- [EXERCISE DIRECTIONS]: Copy all the lines of the data that include the word "from".
*** INPUT MATERIAL Section Begins ***
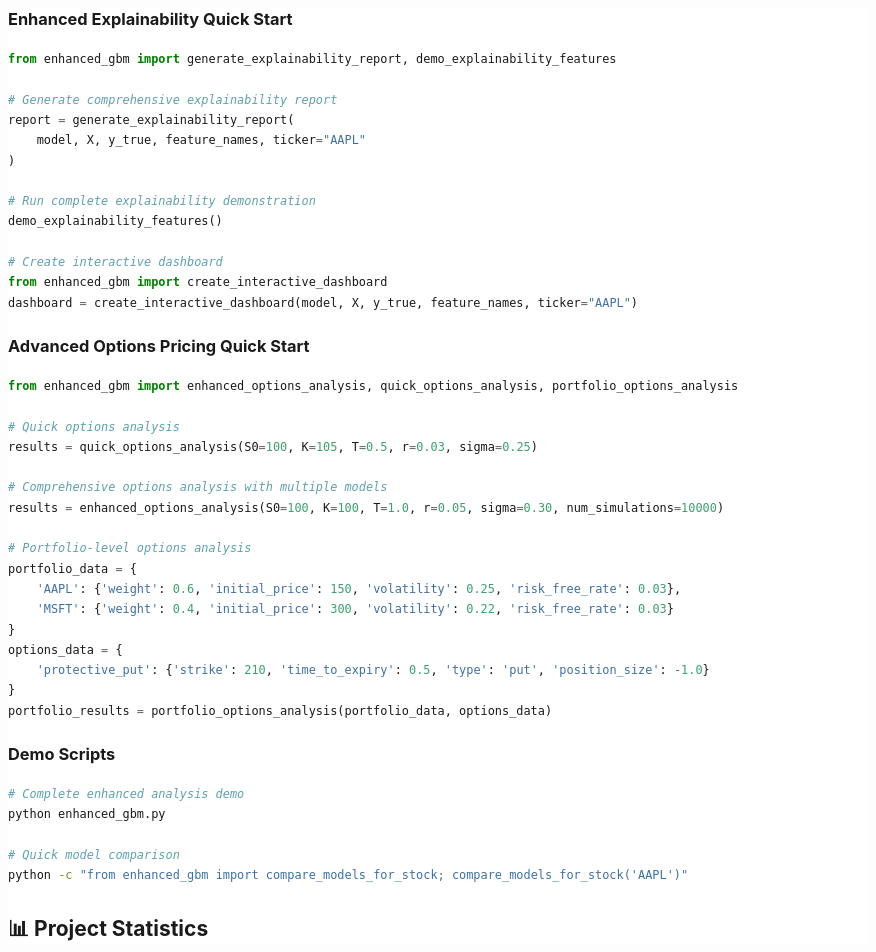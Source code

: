 ### Enhanced Explainability Quick Start
```python
from enhanced_gbm import generate_explainability_report, demo_explainability_features

# Generate comprehensive explainability report
report = generate_explainability_report(
    model, X, y_true, feature_names, ticker="AAPL"
)

# Run complete explainability demonstration
demo_explainability_features()

# Create interactive dashboard
from enhanced_gbm import create_interactive_dashboard
dashboard = create_interactive_dashboard(model, X, y_true, feature_names, ticker="AAPL")
```

### Advanced Options Pricing Quick Start
```python
from enhanced_gbm import enhanced_options_analysis, quick_options_analysis, portfolio_options_analysis

# Quick options analysis
results = quick_options_analysis(S0=100, K=105, T=0.5, r=0.03, sigma=0.25)

# Comprehensive options analysis with multiple models
results = enhanced_options_analysis(S0=100, K=100, T=1.0, r=0.05, sigma=0.30, num_simulations=10000)

# Portfolio-level options analysis
portfolio_data = {
    'AAPL': {'weight': 0.6, 'initial_price': 150, 'volatility': 0.25, 'risk_free_rate': 0.03},
    'MSFT': {'weight': 0.4, 'initial_price': 300, 'volatility': 0.22, 'risk_free_rate': 0.03}
}
options_data = {
    'protective_put': {'strike': 210, 'time_to_expiry': 0.5, 'type': 'put', 'position_size': -1.0}
}
portfolio_results = portfolio_options_analysis(portfolio_data, options_data)
```

### Demo Scripts
```bash
# Complete enhanced analysis demo
python enhanced_gbm.py

# Quick model comparison
python -c "from enhanced_gbm import compare_models_for_stock; compare_models_for_stock('AAPL')"
```

## 📊 Project Statistics

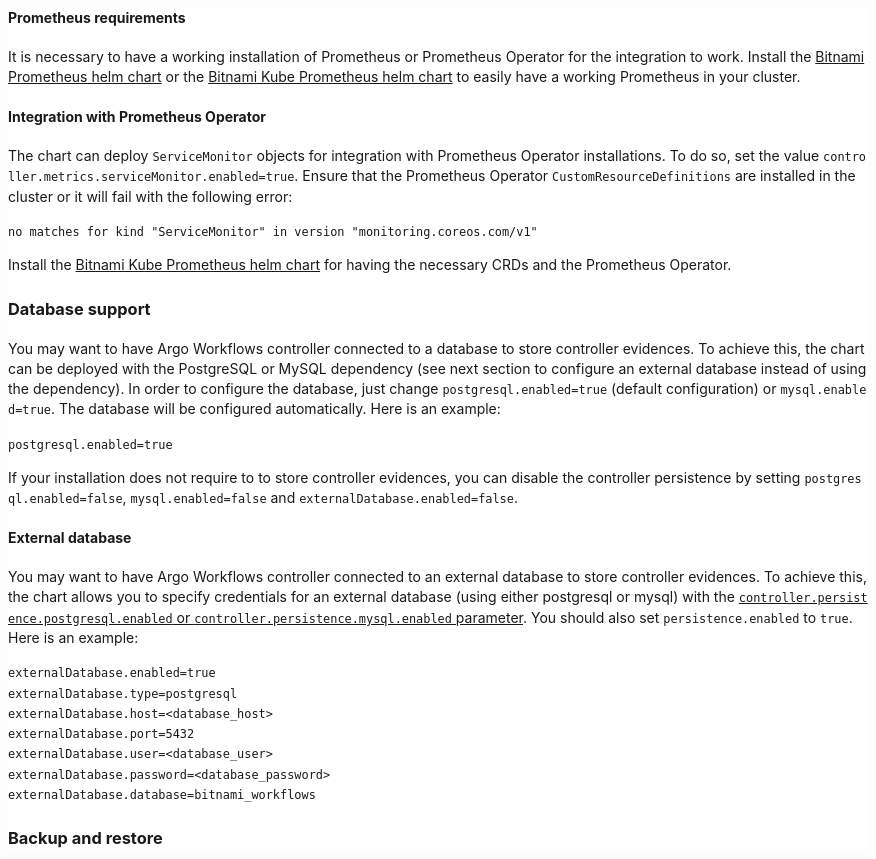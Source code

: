 #### Prometheus requirements

It is necessary to have a working installation of Prometheus or Prometheus Operator for the integration to work. Install the [Bitnami Prometheus helm chart](https://github.com/bitnami/charts/tree/main/bitnami/prometheus) or the [Bitnami Kube Prometheus helm chart](https://github.com/bitnami/charts/tree/main/bitnami/kube-prometheus) to easily have a working Prometheus in your cluster.

#### Integration with Prometheus Operator

The chart can deploy `ServiceMonitor` objects for integration with Prometheus Operator installations. To do so, set the value `controller.metrics.serviceMonitor.enabled=true`. Ensure that the Prometheus Operator `CustomResourceDefinitions` are installed in the cluster or it will fail with the following error:

```text
no matches for kind "ServiceMonitor" in version "monitoring.coreos.com/v1"
```

Install the [Bitnami Kube Prometheus helm chart](https://github.com/bitnami/charts/tree/main/bitnami/kube-prometheus) for having the necessary CRDs and the Prometheus Operator.

### Database support

You may want to have Argo Workflows controller connected to a database to store controller evidences. To achieve this, the chart can be deployed with the PostgreSQL or MySQL dependency (see next section to configure an external database instead of using the dependency). In order to configure the database, just change `postgresql.enabled=true` (default configuration) or `mysql.enabled=true`. The database will be configured automatically. Here is an example:

```console
postgresql.enabled=true
```

If your installation does not require to to store controller evidences, you can disable the controller persistence by setting `postgresql.enabled=false`, `mysql.enabled=false` and `externalDatabase.enabled=false`.

#### External database

You may want to have Argo Workflows controller connected to an external database to store controller evidences. To achieve this, the chart allows you to specify credentials for an external database (using either postgresql or mysql) with the [`controller.persistence.postgresql.enabled` or `controller.persistence.mysql.enabled` parameter](#parameters). You should also set `persistence.enabled` to `true`. Here is an example:

```console
externalDatabase.enabled=true
externalDatabase.type=postgresql
externalDatabase.host=<database_host>
externalDatabase.port=5432
externalDatabase.user=<database_user>
externalDatabase.password=<database_password>
externalDatabase.database=bitnami_workflows
```

### Backup and restore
*** INPUT MATERIAL Section Ends ***
- [OUTPUT]:
from enhanced_gbm import generate_explainability_report, demo_explainability_features
from enhanced_gbm import create_interactive_dashboard
from enhanced_gbm import enhanced_options_analysis, quick_options_analysis, portfolio_options_analysis
python -c "from enhanced_gbm import compare_models_for_stock; compare_models_for_stock('AAPL')"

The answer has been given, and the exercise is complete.